• Problem to solve
Copy out each line of the data that holds the string "sirens".

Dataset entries
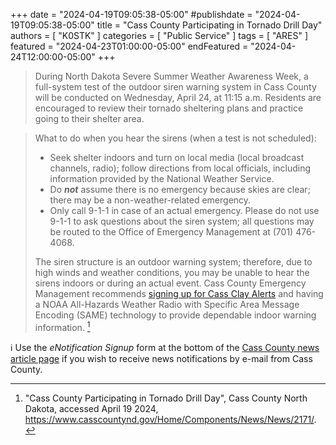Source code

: +++
date = "2024-04-19T09:05:38-05:00"
#publishdate = "2024-04-19T09:05:38-05:00"
title = "Cass County Participating in Tornado Drill Day"
authors = [ "K0STK" ]
categories = [ "Public Service" ]
tags = [ "ARES" ]
featured = "2024-04-23T01:00:00-05:00"
endFeatured = "2024-04-24T12:00:00-05:00"
+++
>During North Dakota Severe Summer Weather Awareness Week, a full-system test
>of the outdoor siren warning system in Cass County will be conducted on
>Wednesday, April 24, at 11:15 a.m. Residents are encouraged to review their
>tornado sheltering plans and practice going to their shelter area.
<!--more-->

>What to do when you hear the sirens (when a test is not scheduled):
>
>* Seek shelter indoors and turn on local media (local broadcast channels, radio); follow directions from local officials, including information provided by the National Weather Service.
>* Do ***not*** assume there is no emergency because skies are clear; there may be a non-weather-related emergency.
>* Only call 9-1-1 in case of an actual emergency. Please do not use 9-1-1 to ask questions about the siren system; all questions may be routed to the Office of Emergency Management at (701) 476-4068. 
>
>The siren structure is an outdoor warning system; therefore, due to high winds
>and weather conditions, you may be unable to hear the sirens indoors or during
>an actual event. Cass County Emergency Management recommends
>[signing up for Cass Clay Alerts](https://www.casscountynd.gov/?splash=https%3a%2f%2fcassclayalerts.gov%2f&____isexternal=true)
>and having a NOAA All-Hazards Weather Radio with Specific Area Message
>Encoding (SAME) technology to provide dependable indoor warning information.
>[^1]

[^1]: "Cass County Participating in Tornado Drill Day", Cass County North Dakota, accessed April 19 2024, https://www.casscountynd.gov/Home/Components/News/News/2171/.

:information_source: Use the *eNotification Signup* form at the bottom of the
[Cass County news article page](https://www.casscountynd.gov/Home/Components/News/News/2171/)
if you wish to receive news notifications by e-mail from Cass County.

• Written solution
>What to do when you hear the sirens (when a test is not scheduled):
>and weather conditions, you may be unable to hear the sirens indoors or during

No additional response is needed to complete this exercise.